There is a lot going on meteorologically where we are located on the planet. In our part of the world we experience weather which can be influenced by five different major air masses, for example polar maritime or tropical maritime or by the various interactions of these air masses to create our weather. This is almost a unique mix on a global scale driving a fascinating and complex interplay of weather which has sparked cultural and scientific curiosity for generations on this island.
We in Met Éireann focus our research and scientific programmes on developing the best systems, infrastructure and services to help society protect life, property and wellbeing. Operating in a rapidly evolving scientific and technical environment, the methods by which we produce and communicate our weather forecasts and warnings are by necessity shifting to a weather ‘impacts’ based approach.
By concentrating on the impacts of weather, we start with how the weather affects the public and then build everything we do around helping and supporting decisions to deal with those affects. This involves for example development of weather information and warnings around the user response process. This impact-based approach is at the core of Met Éireann’s 2017-2027 strategy ‘Making Ireland weather and climate prepared’ which is aimed at helping Irish society to be ready for and responsive to weather and climate risks.

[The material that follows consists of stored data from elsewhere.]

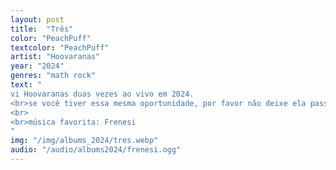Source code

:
 ```yaml
---
layout: post
title:  "Três"
color: "PeachPuff"
textcolor: "PeachPuff"
artist: "Hoovaranas"
year: "2024"
genres: "math rock"
text: "
vi Hoovaranas duas vezes ao vivo em 2024.
<br>se você tiver essa mesma oportunidade, por favor não deixe ela passar.
<br>
<br>música favorita: Frenesi
"
img: "/img/albums_2024/tres.webp"
audio: "/audio/albums2024/frenesi.ogg"
---
```

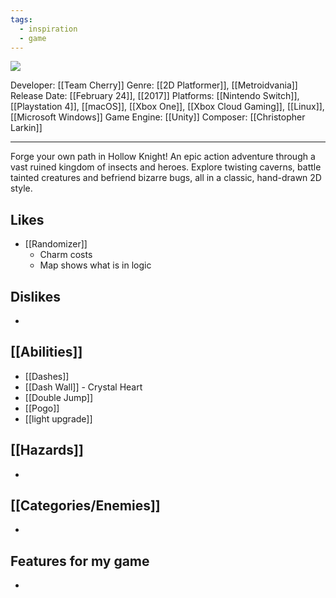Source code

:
 ```yaml
---
tags:
  - inspiration
  - game
---
```

<img src="https://cdn2.steamgriddb.com/thumb/d18c832e8c956b4ef8b92862e6bf470d.jpg">

Developer: [[Team Cherry]]
Genre: [[2D Platformer]], [[Metroidvania]]
Release Date: [[February 24]], [[2017]]
Platforms:  [[Nintendo Switch]], [[Playstation 4]], [[macOS]], [[Xbox One]], [[Xbox Cloud Gaming]],
[[Linux]], [[Microsoft Windows]]
Game Engine: [[Unity]]
Composer: [[Christopher Larkin]]

----

Forge your own path in Hollow Knight! An epic action adventure through a vast ruined kingdom of insects and heroes. Explore twisting caverns, battle tainted creatures and befriend bizarre bugs, all in a classic, hand-drawn 2D style.

## Likes
* [[Randomizer]]
	* Charm costs
	* Map shows what is in logic

## Dislikes
* 

## [[Abilities]]
* [[Dashes]]
* [[Dash Wall]] - Crystal Heart
* [[Double Jump]]
* [[Pogo]]
* [[light upgrade]]

## [[Hazards]]
* 

## [[Categories/Enemies]]
* 

## Features for my game
*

Weather forecast research at Met Éireann is mainly carried out in collaboration with the HIRLAM (High Resolution Limited Area Model) consortium – a long-standing European research network focused on the development of state-of-the-art high-resolution mathematical models used to simulate and predict the state of the atmosphere. The co-ordinated research activities of this consortium continuously work towards successfully increasing the accuracy of weather forecasts by improving the dynamics, physics and spatial resolution of the weather forecast model in Met Éireann called HARMONIE.
Weather forecast models require detailed information about the current state of the atmosphere, these initial conditions are observations of meteorological parameters such as temperature, pressure and humidity. They are required at each grid point in the model, the accuracy of forecasts is highly dependent on this initial snap shot of weather. As providing such detailed information at model grid point scale is not practical, a ‘first guess’ of initial conditions is made, but even small errors in the initial conditions can grow and become significant as the models move forward in time. To address this an ensemble of forecasts is run. This involves running the model up to 50 times using differing initial conditions, producing an ensemble of equally likely forecasts. From this, the probability of occurrence of a particular weather event can be determined. Met Éireann’s researchers are in the process of implementing such a forecast method known as ensemble prediction system; in the future most forecast products will be probabilistic in nature.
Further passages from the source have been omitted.